Jakub Rolný's master thesis will certainly not end up in a drawer. Now a graduate of the Faculty of Mechanical Engineering at the BUT, he has created a laboratory device for sampling seeds of various sizes and shapes. The representative samples created in this way will then be used by experts from the Julius Kühn Institute (German Federal Research Centre for Cultivated Plants) for further research.
Claudia Beleites came to Brno for Jakub's thesis defense in June. The analytical chemist, who is dedicated to chemometrics, had been solving the problem of how to prepare seed samples for examination in the laboratory for some time. "Let's take the breeding of caraway as an example: you have some sort of caraway bred for oil content and you need to do a reference analysis and check whether the seeds you got have the properties you need. This is done in the Plant analysis lab," says Claudia Beleites.
The laboratory receives samples of plant material, but they can vary a lot: sometimes it´s cocoa beans to be analyzed, which are moderately large, sometimes the aforementioned caraway or the tiny flakes of destemmed oregano. 'In layman's terms, you get a bag full of material and you need to prepare a representative sample. But the materials tend to segregate – the heavier stuff goes down, the lighter stuff goes to the surface. It's surprisingly difficult to prepare, say, a two-gram sample from a kilogram of material that is still representative of the whole and reflects the overall composition so that we can draw scientific conclusions from its analysis," explains Beleites.
Devices called sample dividers exist on the market. They are built to sample a single plant, or rather uniformly sized and shaped seeds. A universal tool that reflects the needs of the lab has been lacking. Coincidence helped: when Claudia Beleites met Pavel Škrabánek from the Faculty of Mechanical Engineering of the BUT at the conference, the idea came up that one of his students could design and build the device.
The challenge was accepted by Jakub Rolný, a student of Applied Computer Science and Control. And it wasn't easy. " There is no lecture course about sampling theory or related topics. The student had to study it all by himself to be able to solve the problem," says Škrabánek, who supervised Jakub's thesis.
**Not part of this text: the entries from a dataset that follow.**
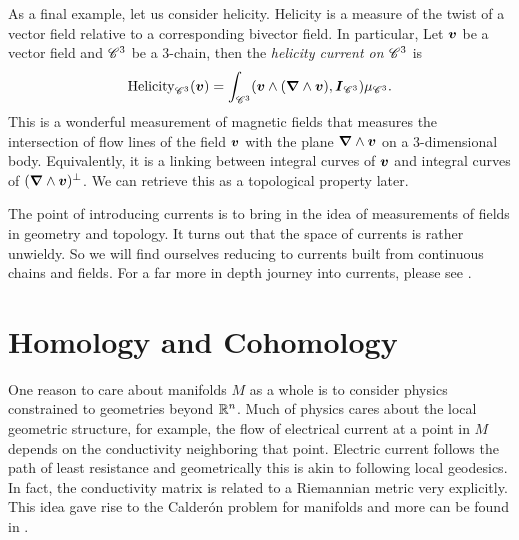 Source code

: \documentclass{article}
\begin{document}
\begin{example}[Helicity]
As a final example, let us consider helicity. Helicity is a measure of the twist of a vector field relative to a corresponding bivector field. In particular, Let $\boldsymbol{v}$ be a vector field and $\mathscr{C}^3$ be a 3-chain, then the \emph{helicity current on $\mathscr{C}^3$} is
\begin{equation}
    \mathrm{Helicity}_{\mathscr{C}^3}(\boldsymbol{v}) = \int_{\mathscr{C}^3}(\boldsymbol{v} \wedge (\boldsymbol{\nabla} \wedge \boldsymbol{v}), \boldsymbol{I}_{\mathscr{C}^3})\mu_{\mathscr{C}^3}.
\end{equation}
This is a wonderful measurement of magnetic fields that measures the intersection of flow lines of the field $\boldsymbol{v}$ with the plane $\boldsymbol{\nabla} \wedge\boldsymbol{v}$ on a 3-dimensional body. Equivalently, it is a linking between integral curves of $\boldsymbol{v}$ and integral curves of $(\boldsymbol{\nabla} \wedge \boldsymbol{v})^\perp$. We can retrieve this as a topological property later.
\end{example}

The point of introducing currents is to bring in the idea of measurements of fields in geometry and topology. It turns out that the space of currents is rather unwieldy. So we will find ourselves reducing to currents built from continuous chains and fields. For a far more in depth journey into currents, please see \cite{giaquinta_cartesian_1998}.


\section{Homology and Cohomology}\label{sec:homology_and_cohomology}

One reason to care about manifolds $M$ as a whole is to consider physics constrained to geometries beyond $\mathbb{R}^n$. Much of physics cares about the local geometric structure, for example, the flow of electrical current at a point in $M$ depends on the conductivity neighboring that point. Electric current follows the path of least resistance and geometrically this is akin to following local geodesics. In fact, the conductivity matrix is related to a Riemannian metric very explicitly. This idea gave rise to the Calder\'on problem for manifolds and more can be found in .
\end{document}
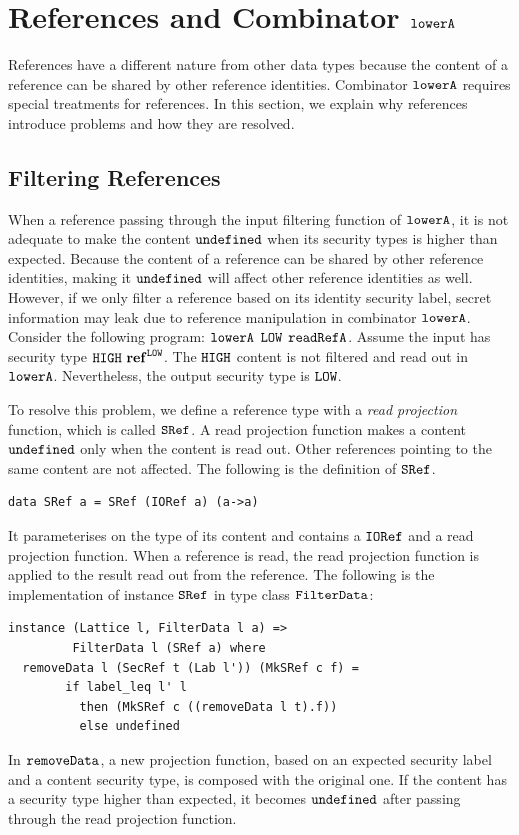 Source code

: \documentclass[a4paper]{report}
\newcommand{\co}[1]{$\cod{#1}$}
\begin{document}
\section{References and Combinator \co{lowerA}}
\label{chap4:reference}

References have a different nature from other data types because the content of a reference can be shared
by other reference identities. 
Combinator \co{lowerA} requires special treatments for references.
In this section, we explain why references introduce problems and how they are resolved.

\subsection{Filtering References}
\label{chap4:readproject}

When a reference passing through the input filtering function of \co{lowerA},
it is not adequate to make the content \co{undefined} when its security types is 
higher than expected.
Because the content of a reference can be shared by other reference identities,
making it \co{undefined} will affect other reference identities as well.
However, if we only filter a reference based on its identity security label, secret information
may leak due to reference manipulation in combinator \co{lowerA}.
Consider the following program: \co{lowerA} \co{LOW} \co{readRefA}.
Assume the input has security type $\cod{HIGH}\ \mathbf{ref}^{\cod{LOW}}$.
The \co{HIGH} content is not filtered and read out in \co{lowerA}.
Nevertheless, the output security type is \co{LOW}.

To resolve this problem, we define a reference type with a {\em read projection} function, which is
called \co{SRef}.
A read projection function makes a content \co{undefined} only when the content is read out.
Other references pointing to the same content are not affected.
The following is the definition of \co{SRef}.
\begin{Verbatim}[fontsize=\footnotesize]
data SRef a = SRef (IORef a) (a->a)
\end{Verbatim}
It parameterises on the type of its content and contains a \co{IORef} and a read projection function.
When a reference is read, the read projection function is applied to the result read out from the reference.
The following is the implementation of instance \co{SRef} in type class \co{FilterData}:
\begin{Verbatim}[fontsize=\footnotesize]
instance (Lattice l, FilterData l a) =>
         FilterData l (SRef a) where
  removeData l (SecRef t (Lab l')) (MkSRef c f) =
        if label_leq l' l
          then (MkSRef c ((removeData l t).f))
          else undefined
\end{Verbatim}
In \co{removeData}, a new projection function,
based on an expected security label and a content security type,
is composed with the original one.
If the content has a security type higher than expected, it becomes \co{undefined} after passing 
through the read projection function.
\end{document}
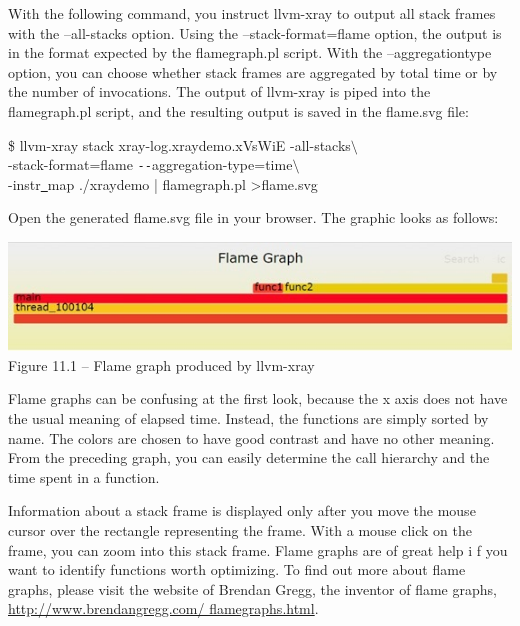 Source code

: With the following command, you instruct llvm-xray to output all stack frames with the –all-stacks option. Using the –stack-format=flame option, the output is in the format expected by the flamegraph.pl script. With the –aggregationtype option, you can choose whether stack frames are aggregated by total time or by the number of invocations. The output of llvm-xray is piped into the flamegraph.pl script, and the resulting output is saved in the flame.svg file:\par

\begin{tcolorbox}[colback=white,colframe=black]
\$ llvm-xray stack xray-log.xraydemo.xVsWiE -all-stacks$\setminus$ \\
\hspace*{0.5cm}-stack-format=flame \verb|--|aggregation-type=time$\setminus$ \\
\hspace*{0.5cm}-instr\underline{~}map ./xraydemo | flamegraph.pl >flame.svg
\end{tcolorbox}

Open the generated flame.svg file in your browser. The graphic looks as follows:\par

\hspace*{\fill} \par %
\begin{center}
\includegraphics[width=1\textwidth]{content/3/chapter11/images/1.jpg}\\
Figure 11.1 – Flame graph produced by llvm-xray
\end{center}

Flame graphs can be confusing at the first look, because the x axis does not have the usual meaning of elapsed time. Instead, the functions are simply sorted by name. The colors are chosen to have good contrast and have no other meaning. From the preceding graph, you can easily determine the call hierarchy and the time spent in a function.\par

Information about a stack frame is displayed only after you move the mouse cursor over the rectangle representing the frame. With a mouse click on the frame, you can zoom into this stack frame. Flame graphs are of great help i f you want to identify functions worth optimizing. To find out more about flame graphs, please visit the website of Brendan Gregg, the inventor of flame graphs, \url{http://www.brendangregg.com/
flamegraphs.html}.\par

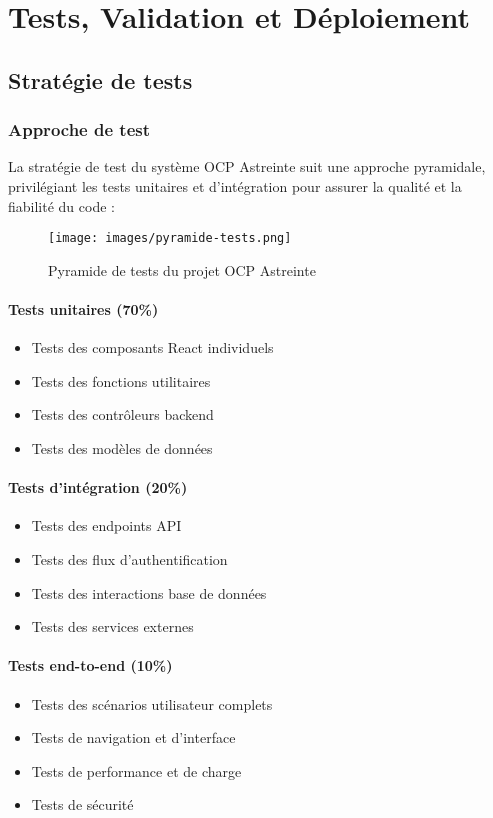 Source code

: \chapter{Tests, Validation et Déploiement}

\section{Stratégie de tests}
\subsection{Approche de test}
La stratégie de test du système OCP Astreinte suit une approche pyramidale, privilégiant les tests unitaires et d'intégration pour assurer la qualité et la fiabilité du code :

\begin{figure}[h]
\centering
\texttt{[image: images/pyramide-tests.png]}
\caption{Pyramide de tests du projet OCP Astreinte}
\label{fig:pyramide-tests}
\end{figure}

\subsubsection{Tests unitaires (70\%)}
\begin{itemize}
    \item Tests des composants React individuels
    \item Tests des fonctions utilitaires
    \item Tests des contrôleurs backend
    \item Tests des modèles de données
\end{itemize}

\subsubsection{Tests d'intégration (20\%)}
\begin{itemize}
    \item Tests des endpoints API
    \item Tests des flux d'authentification
    \item Tests des interactions base de données
    \item Tests des services externes
\end{itemize}

\subsubsection{Tests end-to-end (10\%)}
\begin{itemize}
    \item Tests des scénarios utilisateur complets
    \item Tests de navigation et d'interface
    \item Tests de performance et de charge
    \item Tests de sécurité
\end{itemize}


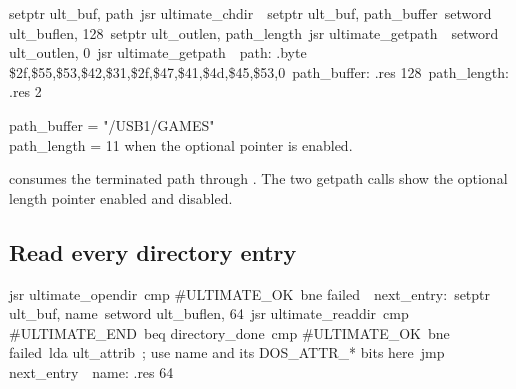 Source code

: \begin{listingbox}
\hspace*{2em}setptr ult\_buf, path\
\hspace*{2em}jsr ultimate\_chdir\
\
\hspace*{2em}setptr ult\_buf, path\_buffer\
\hspace*{2em}setword ult\_buflen, 128\
\hspace*{2em}setptr ult\_outlen, path\_length\
\hspace*{2em}jsr ultimate\_getpath\
\
\hspace*{2em}setword ult\_outlen, 0\
\hspace*{2em}jsr ultimate\_getpath\
\
path:        .byte \$2f,\$55,\$53,\$42,\$31,\$2f,\$47,\$41,\$4d,\$45,\$53,0\
path\_buffer: .res 128\
path\_length: .res 2
\end{listingbox}

\begin{resultbox}
path_buffer = "/USB1/GAMES"\\
path_length = 11 when the optional pointer is enabled.
\end{resultbox}

\cmd{ultimate\_chdir} consumes the terminated path through .
The two getpath calls show the optional length pointer enabled and disabled.

\subsection*{Read every directory entry}

\begin{listingbox}
\hspace*{2em}jsr ultimate\_opendir\
\hspace*{2em}cmp \#ULTIMATE\_OK\
\hspace*{2em}bne failed\
\
next\_entry:\
\hspace*{2em}setptr ult\_buf, name\
\hspace*{2em}setword ult\_buflen, 64\
\hspace*{2em}jsr ultimate\_readdir\
\hspace*{2em}cmp \#ULTIMATE\_END\
\hspace*{2em}beq directory\_done\
\hspace*{2em}cmp \#ULTIMATE\_OK\
\hspace*{2em}bne failed\
\hspace*{2em}lda ult\_attrib\
\hspace*{2em}; use name and its DOS\_ATTR\_* bits here\
\hspace*{2em}jmp next\_entry\
\
name: .res 64
\end{listingbox}

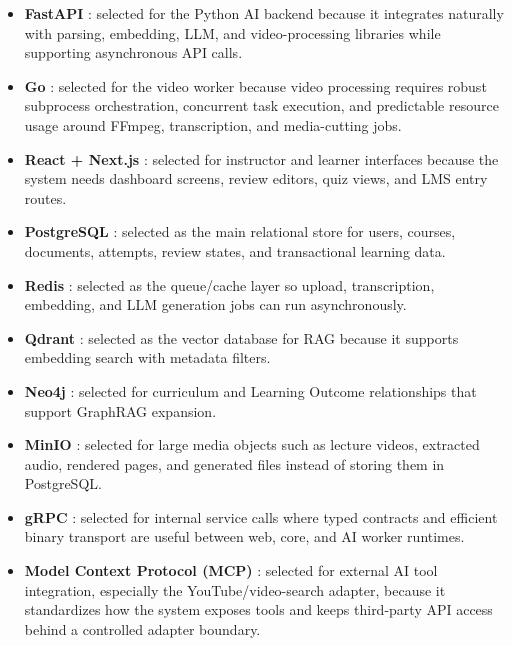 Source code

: \begin{itemize}
    \item \textbf{FastAPI} \cite{ramirez2018fastapi}: selected for the Python
          AI backend because it integrates naturally with parsing, embedding,
          LLM, and video-processing libraries while supporting asynchronous
          API calls.
    \item \textbf{Go} \cite{golang2026}: selected for the video worker because
          video processing requires robust subprocess orchestration, concurrent
          task execution, and predictable resource usage around FFmpeg,
          transcription, and media-cutting jobs.
    \item \textbf{React + Next.js} \cite{vercel2024nextjs}: selected for
          instructor and learner interfaces because the system needs
          dashboard screens, review editors, quiz views, and LMS entry routes.
    \item \textbf{PostgreSQL} \cite{postgresql2024}: selected as the main
          relational store for users, courses, documents, attempts, review
          states, and transactional learning data.
    \item \textbf{Redis} \cite{carlson2013redis}: selected as the queue/cache
          layer so upload, transcription, embedding, and LLM generation jobs
          can run asynchronously.
    \item \textbf{Qdrant} \cite{qdrant2024}: selected as the vector database
          for RAG because it supports embedding search with metadata filters.
    \item \textbf{Neo4j} \cite{neo4j2024}: selected for curriculum and
          Learning Outcome relationships that support GraphRAG expansion.
    \item \textbf{MinIO} \cite{minio2024}: selected for large media objects
          such as lecture videos, extracted audio, rendered pages, and
          generated files instead of storing them in PostgreSQL.
    \item \textbf{gRPC} \cite{grpc2024}: selected for internal service calls
          where typed contracts and efficient binary transport are useful
          between web, core, and AI worker runtimes.
    \item \textbf{Model Context Protocol (MCP)}
          \cite{modelcontextprotocol2025}: selected for external AI tool
          integration, especially the YouTube/video-search adapter, because it
          standardizes how the system exposes tools and keeps third-party API
          access behind a controlled adapter boundary.

\end{itemize}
"I was interested in the topic because it required both software development and mechanical construction. The mechanical part was ultimately the biggest challenge, plus matching it with the software to make everything work as it should," says Jakub Rolný, pointing to a device roughly the size of a cubic meter. "The input material goes into the hopper here and inside it, the narrowest possible strip of material is then produced, which is sampled at the end of the conveyor belt. A representative sample is then produced using this flap. The software controls the entire system, from switching the conveyor on and off, to the size of the material being conveyed, the speed of the belt, and the frequency of the flap," says Rolný.
After successfully passing the state examinations Jakub Rolný left for Germany for a Short Term Scientific Mission of 10 days of on-site research with Claudia Beleites and the sample divider with a travel grant by the EU COST action CA19145 (SensorFINT). "The aim is to fine-tune the equipment on site and test it on different materials," adds Rolný. Claudia Beleites is also looking forward to the new helper. " The most important thing is that you get a splitting quality, that you will not reach by hand. That's because humans have an amazing capacity to pick out good things. When you do the sample division manually this will never be a representative split," she says. And adds: " There's a whole theory of sampling that that describes what to do and what to not do. One of the important findings of that work is that any kind of uncertainty or error that you get in the sub-sampling process can never be corrected afterward. So it's important to get it right there and that's the main thing of this instrument – it helps to get it right," Beleites is delighted.